Friday, April 8, 2011

Skin-On-Frame Kayak Workshop

When you speak about kayaks, either river or sea or racing, you can not miss to mention the ancient origin of these boats and how arrived in Europe through the contact with people who, only up to 1000 years ago, lived yet as at the Stone Age. Greenland, the isolated and hostile place in which Inuit had adapted to live, was reached as a result of tousands-years-old migration flows from the north-east Asia that had led them to cross the Bering Strait and to populate North America and the polar lands.
With stone tools, bones and tusks of animals, these intrepid pioneers worked the drift wood they found on the beaches along with the skins and tendons of relentlessly hunted animals, to build the sleds (for winter) and kayaks (used in summer).
The beginning of the workshop.
Andrea and Luisella waiting for the next step.
Francesco and Gianfranco at the band saw.
Combined square: a modern tool.
Today, with modern tools, yet the same project-kayaks are built according to the techniques of the time, no more for hunting but for the sport challenge. Each year, in the Land of Ice, the Inuit gather even with fans from other places of the world, to face a tough selection with speed races, arpoon launch, rolling skills and rope gym. The “National Championship of Greenland” is born to keep and pass on the ancient traditions. Are allowed, in fact, only kayaks, clothing and tools built according to ancient techniques.
The kayaks used in these games today are called SOF (Skin On Frame) and have retained their ancestral charm, even if made of selected woods and high-tech fabrics.
Coffe break. Very important.
Fresh fruits for builders.
Imagining the bow.

In the last decade in Italy, some fans took their first steps in the building of ancestral SOF, copies of the real hunting Greenland kayaks that today are exhibited in museums of northern Europe.
Thanks to Kayak Ways we organized, between March and April 2011, first ever in Italy, a workshop for the construction of SOF "modern" kayaks, ie those used in today's rolling competitions or at the same National Championship of Greenland.

Exceptional teachers have been Turner Wilson and Cheri Perry who led a small group of kayakers (from Catania, Genoa, Palermo and Ragusa) in the whole process of building a Qajaq (kayak in Inuit language) around their own anthropometric measurements. 

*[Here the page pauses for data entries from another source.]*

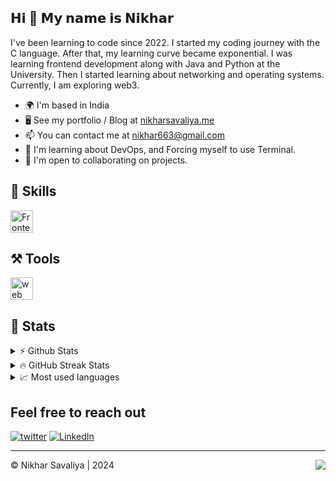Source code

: ## 𝗛𝗶 👋 𝗠𝘆 𝗻𝗮𝗺𝗲 𝗶𝘀 𝗡𝗶𝗸𝗵𝗮𝗿

I've been learning to code since 2022. I started my coding journey with the C language. After that, my learning curve became exponential. I was learning frontend development along with Java and Python at the University. Then I started learning about networking and operating systems. Currently, I am exploring web3.

* 🌍 I'm based in India
* 🖥️ See my portfolio / Blog at [nikharsavaliya.me](http://nikharsavaliya.me)
* 📫 You can contact me at [nikhar663@gmail.com](mailto:nikhar663@gmail.com)
* 🧠 I'm learning about DevOps, and Forcing myself to use Terminal.
* 🤝 I'm open to collaborating on projects.

<!-- <img alt="Discord" src="https://img.shields.io/discord/1284548472363679835?style=flat&logo=discord&logoColor=8aadf4&label=%20&labelColor=24273a&color=8aadf4"> -->


## 💸 Skills

<p>
  <a href="https://discord.gg/vUHMxPvege">
    <img src="https://skillicons.dev/icons?i=js,ts,react,redux,nextjs,tailwind,express,mongodb,mysql&theme=dark"  height="36" alt="Frontend skills"  />
  </a>
</p>

## ⚒️ Tools
<p>
  <a href="https://discord.gg/vUHMxPvege">
<img src="https://skillicons.dev/icons?i=git,github,vscode,vim,postman,docker,figma&theme=dark"  height="36" alt="web tools"  />
  </a>
</p>

## 💯 Stats

<details>
  <summary>⚡ Github Stats</summary>
  <br>
  <img src="https://github-readme-stats.vercel.app/api?username=nikhar-savaliya&show_icons=true&theme=tokyonight&hide_border=true" alt="Github Stats" />
</details>


<details>
  <summary>🔥 GitHub Streak Stats</summary>
  <br>
  <img src="http://github-readme-streak-stats.herokuapp.com?user=nikhar-savaliya&theme=tokyonight&hide_border=true&date_format=M%20j%5B%2C%20Y%5D" alt="GitHub Streak Stats" />
</details>

<details>
  <summary>📈 Most used languages</summary>
  <br>
  <img src="https://github-readme-stats.vercel.app/api/top-langs?username=nikhar-savaliya&show_icons=true&locale=en&layout=compact&theme=tokyonight" alt="Github Activity Graph" />
</details>

## Feel free to reach out 
[![twitter](https://skillicons.dev/icons?i=twitter&theme=dark)](https://x.com/nikharSavaliya/)
[![LinkedIn](https://skillicons.dev/icons?i=linkedin&theme=dark)](https://in.linkedin.com/in/nikharsavaliya)

<hr />
<div>
<img align="right" src="https://visitor-badge.laobi.icu/badge?page_id=nikhar-savaliya.nikhar-savaliya&format=true&left_color=%231e2030&right_color=%23363a4f" />
©️ Nikhar Savaliya | 2024
</div>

The superb tools of the Master.
Bending the ribs.

The work space, thanks to Giovanni Marletta.
Working the bow.
In ten days of work for twelve hours a day, starting from planks of wood (Iroko, Duglas, ash, oak, red cedar), reduced in strips or in long tables, with strokes of planer, drill, saw and spokeshave, has come to put together and "stitch" the skeleton of the boats, learning a lot about the shape of the hulls and how to modify these forms as a function of one use rather than another. 
The kitchen of the workshop.
Finishing of the coaming rim.

One frame is ready for the skin.

Arancini and ricotta cheese cake (Cassata Siciliana).
Sewing the coaming.
Colors for the skin.
 The timber frame is in fact sewn, to form a resistant lattice. The fabric cover is sewn. Than the cockpit coaming is sewn into the fabric and the painting will complete work of art (because at this point we are talking about art). 

Painting.
  
Andrea.
Luisella.
Hanging in a pubblic garden of Catania.
Looking at the bow from inside.
In the end, we did not miss the launch of the Qajaqs in the Mediterranean waters, under the slopes of snow-capped Etna, under the proud gaze of teachers Cheri & Turner, who also demonstrated their great skills and what we could do with these Qajaqs, revealing and explaining some of their “Inuit secrets”.
The first test from Cheri.
Her own environment...
Straitjacket roll.
Learning Inuit tricks. 

This was a very deep experience, that probably have involved souls more than hands.